Женщины повисли на телефонах, обзванивая своих знакомых в других аптеках. Наконец – удача!
– На Ленинском проспекте есть.
– Вы их предупредите, пожалуйста, что мы сейчас приедем… Большое всем спасибо!
И вновь две хрупкие женщины мчатся в другой конец Москвы. Людмила Васильевна ругается, по-русски клянет Гидрометцентр:
– Сказали, будет солнце… Почему нельзя сказать правду?.. Если не знают, какая будет погода, лучше бы молчали… За что им только деньги платят!..
– Люсь, ты как хамелеон. В машине ругаешься, как сапожник, а вошла в аптеку – и другим человеком стала.
– Надюня, запомни: постных и хмурых лиц никто не любит. А нам надо, хоть и настроение паршивое, чтобы нас сегодня любили… Не волнуйся, мы победим!
Все нужные лекарства они наконец достали и отвезли их в роддом. Целиковская заодно договорилась, что в палату к Пете положат его мать, которая будет за ним ухаживать.
И свершилось чудо – малыш выздоровел. Теперь уже закончил институт, живет на радость себе и близким. А тогда, через три дня после визита Людмилы Васильевны, когда малыш был спасен и пошел на поправку, все врачи и медсестры перебывали у него…
– Как он похож на Целиковскую! – говорили. – Просто одно лицо!
Гааз любил повторять фразу из Евангелия от Матфея: "Во всем, как хотите, чтобы с вами поступали люди, так поступайте и вы с ними".
Если человек может поставить себя на место другого, кому приходится трудно в данную минуту, и посочувствовать ему, он уже сделал полдела. Если же он в силах поддержать захандрившего от судьбы-злодейки друга и действует, значит, он сумел до конца выполнить свой долг и достоин похвалы.
Писатель Владимир Максимов не был обделен друзьями. Заходил он время от времени и в гостеприимный дом Целиковской.
Когда он, обвиненный в антисоветизме, вынужден был вместе с женой покинуть Советский Союз, никто из знакомых не пришел проститься с ними в аэропорт. Боялись, наверное, соглядатаев-чекистов. В ожидании своего рейса с тоской думали Максимовы о родине, которую, может быть, больше никогда не придется увидеть, и со страхом гадали: выпустят за границу или заберут прямо из аэропорта в тюрьму?..
И вдруг, когда уже собрались выходить на взлетное поле, увидели бегущую к ним с большим букетом роз Целиковскую.

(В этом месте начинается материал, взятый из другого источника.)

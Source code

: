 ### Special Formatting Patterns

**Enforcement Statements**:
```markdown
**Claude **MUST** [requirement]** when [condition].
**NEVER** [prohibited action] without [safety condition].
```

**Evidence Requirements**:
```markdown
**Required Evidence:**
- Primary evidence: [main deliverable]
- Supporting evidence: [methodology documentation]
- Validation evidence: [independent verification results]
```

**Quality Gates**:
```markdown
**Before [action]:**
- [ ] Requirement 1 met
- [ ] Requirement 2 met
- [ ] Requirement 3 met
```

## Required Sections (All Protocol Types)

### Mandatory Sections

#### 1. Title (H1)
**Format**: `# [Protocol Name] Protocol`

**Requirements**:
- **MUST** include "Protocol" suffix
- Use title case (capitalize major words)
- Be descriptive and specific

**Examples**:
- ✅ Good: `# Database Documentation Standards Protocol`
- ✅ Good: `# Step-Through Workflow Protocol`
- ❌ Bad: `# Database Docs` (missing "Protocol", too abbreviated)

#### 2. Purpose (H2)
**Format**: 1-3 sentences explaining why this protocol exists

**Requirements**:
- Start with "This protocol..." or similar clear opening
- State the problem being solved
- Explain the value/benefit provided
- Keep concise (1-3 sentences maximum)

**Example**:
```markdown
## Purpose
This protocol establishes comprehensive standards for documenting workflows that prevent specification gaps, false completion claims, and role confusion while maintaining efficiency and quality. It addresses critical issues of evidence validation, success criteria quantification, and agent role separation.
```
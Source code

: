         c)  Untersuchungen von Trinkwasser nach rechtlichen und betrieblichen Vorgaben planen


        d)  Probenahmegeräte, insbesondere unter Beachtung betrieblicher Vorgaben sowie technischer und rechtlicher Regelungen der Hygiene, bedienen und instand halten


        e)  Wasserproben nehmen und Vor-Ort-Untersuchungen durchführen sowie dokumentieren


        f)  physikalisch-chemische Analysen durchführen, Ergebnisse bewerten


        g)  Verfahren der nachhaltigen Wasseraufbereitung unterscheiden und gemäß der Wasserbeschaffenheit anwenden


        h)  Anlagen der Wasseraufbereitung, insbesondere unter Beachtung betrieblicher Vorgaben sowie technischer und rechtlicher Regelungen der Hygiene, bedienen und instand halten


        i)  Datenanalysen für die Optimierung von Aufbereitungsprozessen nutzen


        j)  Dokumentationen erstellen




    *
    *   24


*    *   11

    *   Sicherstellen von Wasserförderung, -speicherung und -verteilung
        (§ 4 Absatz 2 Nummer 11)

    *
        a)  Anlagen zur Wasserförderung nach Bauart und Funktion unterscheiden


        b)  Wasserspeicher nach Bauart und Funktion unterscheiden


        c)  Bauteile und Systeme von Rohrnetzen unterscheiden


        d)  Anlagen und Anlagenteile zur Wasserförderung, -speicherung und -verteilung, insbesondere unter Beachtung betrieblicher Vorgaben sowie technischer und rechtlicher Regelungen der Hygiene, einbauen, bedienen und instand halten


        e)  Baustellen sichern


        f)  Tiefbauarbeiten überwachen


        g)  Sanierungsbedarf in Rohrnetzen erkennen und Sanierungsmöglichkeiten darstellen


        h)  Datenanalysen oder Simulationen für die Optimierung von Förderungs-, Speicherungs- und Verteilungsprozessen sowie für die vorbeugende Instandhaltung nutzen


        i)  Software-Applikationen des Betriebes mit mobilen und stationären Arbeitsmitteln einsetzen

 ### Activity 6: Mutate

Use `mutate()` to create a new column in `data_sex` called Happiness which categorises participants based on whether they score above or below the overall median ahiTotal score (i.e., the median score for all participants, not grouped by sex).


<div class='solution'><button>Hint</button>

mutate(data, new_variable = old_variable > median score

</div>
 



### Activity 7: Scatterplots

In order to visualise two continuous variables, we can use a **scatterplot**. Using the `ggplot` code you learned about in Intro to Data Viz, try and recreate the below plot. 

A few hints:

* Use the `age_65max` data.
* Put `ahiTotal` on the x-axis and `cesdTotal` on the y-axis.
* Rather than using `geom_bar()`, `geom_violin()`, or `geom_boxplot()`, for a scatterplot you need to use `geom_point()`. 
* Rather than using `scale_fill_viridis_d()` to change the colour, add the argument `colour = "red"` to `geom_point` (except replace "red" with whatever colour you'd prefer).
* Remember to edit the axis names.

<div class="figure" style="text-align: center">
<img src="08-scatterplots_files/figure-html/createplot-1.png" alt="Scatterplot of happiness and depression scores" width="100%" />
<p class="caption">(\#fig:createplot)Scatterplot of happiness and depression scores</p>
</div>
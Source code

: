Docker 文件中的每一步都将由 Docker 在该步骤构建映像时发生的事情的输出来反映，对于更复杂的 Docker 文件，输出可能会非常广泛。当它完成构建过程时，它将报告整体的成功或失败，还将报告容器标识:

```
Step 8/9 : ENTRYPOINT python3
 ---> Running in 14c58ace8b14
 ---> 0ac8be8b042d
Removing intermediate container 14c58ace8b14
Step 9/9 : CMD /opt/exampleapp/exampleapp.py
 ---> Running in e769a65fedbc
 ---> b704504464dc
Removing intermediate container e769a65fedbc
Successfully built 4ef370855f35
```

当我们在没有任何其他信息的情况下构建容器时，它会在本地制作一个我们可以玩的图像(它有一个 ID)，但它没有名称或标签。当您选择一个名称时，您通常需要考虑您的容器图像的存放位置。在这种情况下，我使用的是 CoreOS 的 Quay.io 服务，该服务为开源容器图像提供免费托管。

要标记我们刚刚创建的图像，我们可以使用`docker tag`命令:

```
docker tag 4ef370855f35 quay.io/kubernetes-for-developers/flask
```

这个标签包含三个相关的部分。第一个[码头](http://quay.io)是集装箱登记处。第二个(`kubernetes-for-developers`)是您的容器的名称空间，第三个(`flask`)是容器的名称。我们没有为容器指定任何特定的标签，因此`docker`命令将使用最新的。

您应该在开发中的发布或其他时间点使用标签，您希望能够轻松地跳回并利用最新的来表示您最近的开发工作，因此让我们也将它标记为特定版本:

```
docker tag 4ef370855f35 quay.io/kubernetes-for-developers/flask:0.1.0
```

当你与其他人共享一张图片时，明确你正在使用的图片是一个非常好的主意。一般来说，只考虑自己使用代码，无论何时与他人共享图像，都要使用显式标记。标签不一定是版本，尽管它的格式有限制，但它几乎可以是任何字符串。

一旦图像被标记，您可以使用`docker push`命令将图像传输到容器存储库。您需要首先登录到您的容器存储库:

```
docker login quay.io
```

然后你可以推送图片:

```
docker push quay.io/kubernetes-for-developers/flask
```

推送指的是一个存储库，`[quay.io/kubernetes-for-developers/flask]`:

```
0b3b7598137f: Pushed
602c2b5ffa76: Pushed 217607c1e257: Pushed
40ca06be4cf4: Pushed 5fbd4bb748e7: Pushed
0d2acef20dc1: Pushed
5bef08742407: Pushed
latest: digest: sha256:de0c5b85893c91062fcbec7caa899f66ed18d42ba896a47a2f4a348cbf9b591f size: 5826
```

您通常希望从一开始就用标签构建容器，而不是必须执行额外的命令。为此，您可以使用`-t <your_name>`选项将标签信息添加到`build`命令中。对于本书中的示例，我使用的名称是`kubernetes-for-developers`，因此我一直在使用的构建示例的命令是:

– Таня! Володя! – звонко закричала Людмила Васильевна и бросилась в объятия друзей.
Максимовы до бесконечности были тронуты сердечным поступком Целиковской и, живя в Париже, часто вспоминали его.
Людмила Васильевна, когда дело доходило до друзей, почти ничего не боялась – ни ЦК КПСС, ни КГБ, ни театральных кликуш. Она боялась только, что не сумеет помочь друзьям в тот момент, когда они более всего будут нуждаться в ее поддержке и сочувствии.
Господь говорил, что счастлив более дающий, нежели приемлющий. Целиковская воистину была счастливым человеком.